Task requirements
Copy each line below that has "mbox".

Supplied records
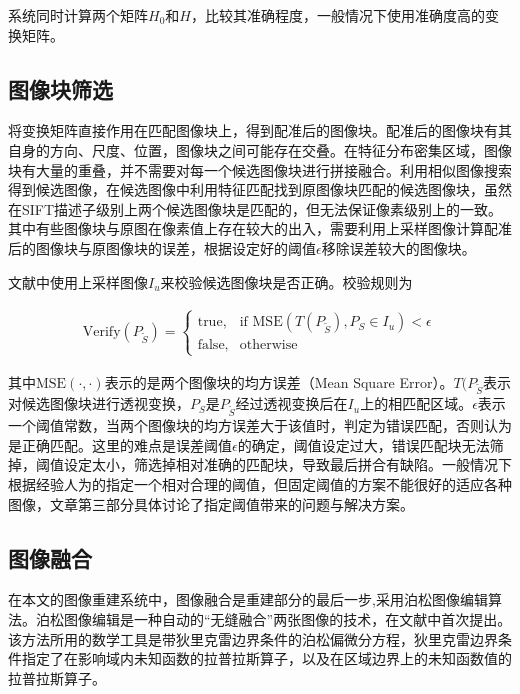 \documentclass[UTF8]{csoarticle}
\begin{document}
系统同时计算两个矩阵\(H_0\)和\(H\)，比较其准确程度，一般情况下使用准确度高的变换矩阵。%

\subsection{图像块筛选}
将变换矩阵直接作用在匹配图像块上，得到配准后的图像块。配准后的图像块有其自身的方向、尺度、位置，图像块之间可能存在交叠。在特征分布密集区域，图像块有大量的重叠，并不需要对每一个候选图像块进行拼接融合。利用相似图像搜索得到候选图像，在候选图像中利用特征匹配找到原图像块匹配的候选图像块，虽然在SIFT描述子级别上两个候选图像块是匹配的，但无法保证像素级别上的一致。其中有些图像块与原图在像素值上存在较大的出入，需要利用上采样图像计算配准后的图像块与原图像块的误差，根据设定好的阈值\(\epsilon\)移除误差较大的图像块。

文献\cite{Dai:2012vn}中使用上采样图像\(I_u\)来校验候选图像块是否正确。校验规则为

\begin{align}
\label{eq:errorControl}
  \text{Verify}(P_{\tilde{S}}) = 
\begin{cases} 
\text{true}, & \mbox{if MSE} (T(P_{\tilde{S}}),P_S \in I_u) < \epsilon \\
\text{false}, & \mbox{otherwise}
\end{cases}
\end{align}

其中\(\text{MSE}(\cdot,\cdot)\)表示的是两个图像块的均方误差（Mean Square Error）。\(T(P_{\tilde{S}}\)表示对候选图像块进行透视变换，\(P_{S}\)是\(P_{\tilde{S}}\)经过透视变换后在\(I_u\)上的相匹配区域。\(\epsilon\)表示一个阈值常数，当两个图像块的均方误差大于该值时，判定为错误匹配，否则认为是正确匹配。这里的难点是误差阈值\(\epsilon\)的确定，阈值设定过大，错误匹配块无法筛掉，阈值设定太小，筛选掉相对准确的匹配块，导致最后拼合有缺陷。一般情况下根据经验人为的指定一个相对合理的阈值，但固定阈值的方案不能很好的适应各种图像，文章第三部分具体讨论了指定阈值带来的问题与解决方案。

\subsection{图像融合}
在本文的图像重建系统中，图像融合是重建部分的最后一步,采用泊松图像编辑算法。泊松图像编辑是一种自动的“无缝融合”两张图像的技术，在文献\cite{Perez:2003ul}中首次提出。该方法所用的数学工具是带狄里克雷边界条件的泊松偏微分方程，狄里克雷边界条件指定了在影响域内未知函数的拉普拉斯算子，以及在区域边界上的未知函数值的拉普拉斯算子。
\end{document}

Problem solution
\text{true}, & \mbox{if MSE} (T(P_{\tilde{S}}),P_S \in I_u) < \epsilon \\
\text{false}, & \mbox{otherwise}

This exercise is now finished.